Report the count of lines in the records below that hold the word "法治中国", omitting everything but the number.

[DATASET CONTENT — start]

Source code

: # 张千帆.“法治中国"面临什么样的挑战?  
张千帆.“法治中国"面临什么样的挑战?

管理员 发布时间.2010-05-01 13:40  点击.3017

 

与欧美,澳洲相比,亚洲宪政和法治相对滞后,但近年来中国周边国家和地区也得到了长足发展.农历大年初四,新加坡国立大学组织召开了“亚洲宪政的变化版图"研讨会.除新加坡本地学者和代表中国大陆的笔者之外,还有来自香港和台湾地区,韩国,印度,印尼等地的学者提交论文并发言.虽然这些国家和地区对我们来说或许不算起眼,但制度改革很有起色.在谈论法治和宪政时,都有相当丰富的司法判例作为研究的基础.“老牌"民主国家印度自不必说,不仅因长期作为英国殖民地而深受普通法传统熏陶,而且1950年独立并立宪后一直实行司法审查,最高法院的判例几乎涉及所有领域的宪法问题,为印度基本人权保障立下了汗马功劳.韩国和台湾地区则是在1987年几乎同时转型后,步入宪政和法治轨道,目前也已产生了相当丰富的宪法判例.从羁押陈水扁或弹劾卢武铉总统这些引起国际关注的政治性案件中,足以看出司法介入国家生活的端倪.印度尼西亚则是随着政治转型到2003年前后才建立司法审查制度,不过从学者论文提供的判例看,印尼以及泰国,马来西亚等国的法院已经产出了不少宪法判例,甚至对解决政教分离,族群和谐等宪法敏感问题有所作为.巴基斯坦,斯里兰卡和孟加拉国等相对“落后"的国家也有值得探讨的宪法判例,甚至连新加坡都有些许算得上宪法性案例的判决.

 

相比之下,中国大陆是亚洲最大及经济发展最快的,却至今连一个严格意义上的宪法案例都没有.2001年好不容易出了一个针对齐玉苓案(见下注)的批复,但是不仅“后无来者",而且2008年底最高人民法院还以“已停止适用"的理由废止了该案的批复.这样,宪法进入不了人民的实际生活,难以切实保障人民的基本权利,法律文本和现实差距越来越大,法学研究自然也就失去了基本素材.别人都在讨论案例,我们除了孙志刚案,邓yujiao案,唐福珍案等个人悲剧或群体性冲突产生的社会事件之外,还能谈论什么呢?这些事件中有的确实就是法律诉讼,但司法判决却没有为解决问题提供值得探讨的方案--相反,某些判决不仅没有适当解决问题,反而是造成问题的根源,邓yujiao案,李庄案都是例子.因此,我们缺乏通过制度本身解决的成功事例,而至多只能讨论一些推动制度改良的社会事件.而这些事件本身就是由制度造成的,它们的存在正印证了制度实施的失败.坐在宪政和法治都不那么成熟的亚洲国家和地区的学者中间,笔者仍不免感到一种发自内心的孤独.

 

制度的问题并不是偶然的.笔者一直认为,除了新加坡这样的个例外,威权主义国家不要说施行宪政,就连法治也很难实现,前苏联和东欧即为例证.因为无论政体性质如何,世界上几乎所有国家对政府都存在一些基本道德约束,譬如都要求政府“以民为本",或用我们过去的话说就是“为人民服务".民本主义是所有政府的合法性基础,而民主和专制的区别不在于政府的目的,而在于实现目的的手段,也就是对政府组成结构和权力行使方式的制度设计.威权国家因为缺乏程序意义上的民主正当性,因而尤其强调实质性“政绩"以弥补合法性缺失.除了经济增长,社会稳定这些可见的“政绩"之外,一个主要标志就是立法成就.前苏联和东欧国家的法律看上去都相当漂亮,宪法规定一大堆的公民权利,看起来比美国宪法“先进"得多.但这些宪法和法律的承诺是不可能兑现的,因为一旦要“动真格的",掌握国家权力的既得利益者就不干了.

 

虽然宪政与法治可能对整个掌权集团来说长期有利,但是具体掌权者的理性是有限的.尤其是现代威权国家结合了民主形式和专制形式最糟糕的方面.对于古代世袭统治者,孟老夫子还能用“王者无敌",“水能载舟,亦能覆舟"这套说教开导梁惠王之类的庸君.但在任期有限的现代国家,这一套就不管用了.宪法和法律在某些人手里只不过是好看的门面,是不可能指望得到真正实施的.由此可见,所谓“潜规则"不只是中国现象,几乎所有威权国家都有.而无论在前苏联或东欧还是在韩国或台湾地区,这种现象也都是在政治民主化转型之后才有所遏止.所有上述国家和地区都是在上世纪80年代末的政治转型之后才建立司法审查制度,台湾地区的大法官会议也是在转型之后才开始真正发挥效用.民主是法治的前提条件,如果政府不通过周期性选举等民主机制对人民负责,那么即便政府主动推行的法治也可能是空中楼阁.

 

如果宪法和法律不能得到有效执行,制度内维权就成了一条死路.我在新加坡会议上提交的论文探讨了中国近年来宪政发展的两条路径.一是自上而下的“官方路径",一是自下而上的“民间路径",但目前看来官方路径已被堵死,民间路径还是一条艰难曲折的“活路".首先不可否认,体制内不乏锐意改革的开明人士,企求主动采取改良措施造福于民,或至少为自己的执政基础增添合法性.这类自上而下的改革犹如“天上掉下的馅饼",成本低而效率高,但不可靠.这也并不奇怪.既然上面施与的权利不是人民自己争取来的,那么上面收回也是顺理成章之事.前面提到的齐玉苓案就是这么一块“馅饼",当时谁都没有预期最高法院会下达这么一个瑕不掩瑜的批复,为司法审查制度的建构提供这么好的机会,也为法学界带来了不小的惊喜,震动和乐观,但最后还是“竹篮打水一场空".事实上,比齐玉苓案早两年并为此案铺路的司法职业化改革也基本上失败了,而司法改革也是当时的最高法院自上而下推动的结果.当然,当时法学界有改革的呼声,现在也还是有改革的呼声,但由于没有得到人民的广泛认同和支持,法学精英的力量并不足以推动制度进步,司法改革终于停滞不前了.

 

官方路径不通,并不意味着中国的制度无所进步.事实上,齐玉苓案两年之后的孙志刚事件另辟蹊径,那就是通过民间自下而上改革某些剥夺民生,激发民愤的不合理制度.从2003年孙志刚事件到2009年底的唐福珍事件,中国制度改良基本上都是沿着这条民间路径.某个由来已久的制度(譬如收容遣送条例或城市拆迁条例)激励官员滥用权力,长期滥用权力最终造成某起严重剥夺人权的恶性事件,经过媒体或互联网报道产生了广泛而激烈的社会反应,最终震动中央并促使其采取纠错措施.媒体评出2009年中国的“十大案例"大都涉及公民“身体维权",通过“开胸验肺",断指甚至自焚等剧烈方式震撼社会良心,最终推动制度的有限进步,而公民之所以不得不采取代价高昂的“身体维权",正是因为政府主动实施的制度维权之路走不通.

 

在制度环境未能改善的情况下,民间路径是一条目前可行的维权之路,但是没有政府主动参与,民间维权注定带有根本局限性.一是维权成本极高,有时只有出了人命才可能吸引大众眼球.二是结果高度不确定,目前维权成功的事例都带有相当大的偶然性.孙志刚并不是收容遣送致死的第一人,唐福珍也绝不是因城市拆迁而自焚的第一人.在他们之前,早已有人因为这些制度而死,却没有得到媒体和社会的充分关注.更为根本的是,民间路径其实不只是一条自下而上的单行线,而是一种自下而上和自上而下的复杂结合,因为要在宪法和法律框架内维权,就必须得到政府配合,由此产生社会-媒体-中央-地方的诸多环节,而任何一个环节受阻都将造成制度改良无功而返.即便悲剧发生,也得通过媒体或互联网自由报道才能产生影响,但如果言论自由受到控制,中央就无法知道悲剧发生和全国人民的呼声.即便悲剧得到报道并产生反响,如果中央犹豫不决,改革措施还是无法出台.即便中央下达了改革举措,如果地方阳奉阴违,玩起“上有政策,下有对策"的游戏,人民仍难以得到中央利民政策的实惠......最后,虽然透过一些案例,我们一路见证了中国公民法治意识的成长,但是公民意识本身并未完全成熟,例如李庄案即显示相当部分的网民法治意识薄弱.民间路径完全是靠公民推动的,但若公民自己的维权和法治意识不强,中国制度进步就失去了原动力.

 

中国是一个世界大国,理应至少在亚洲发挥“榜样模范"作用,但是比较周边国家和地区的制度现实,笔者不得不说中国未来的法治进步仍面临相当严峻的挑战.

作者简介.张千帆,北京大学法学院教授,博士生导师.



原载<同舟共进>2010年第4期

[DATASET CONTENT — finish]

*OUTPUT OF THE EXERCISE*: 2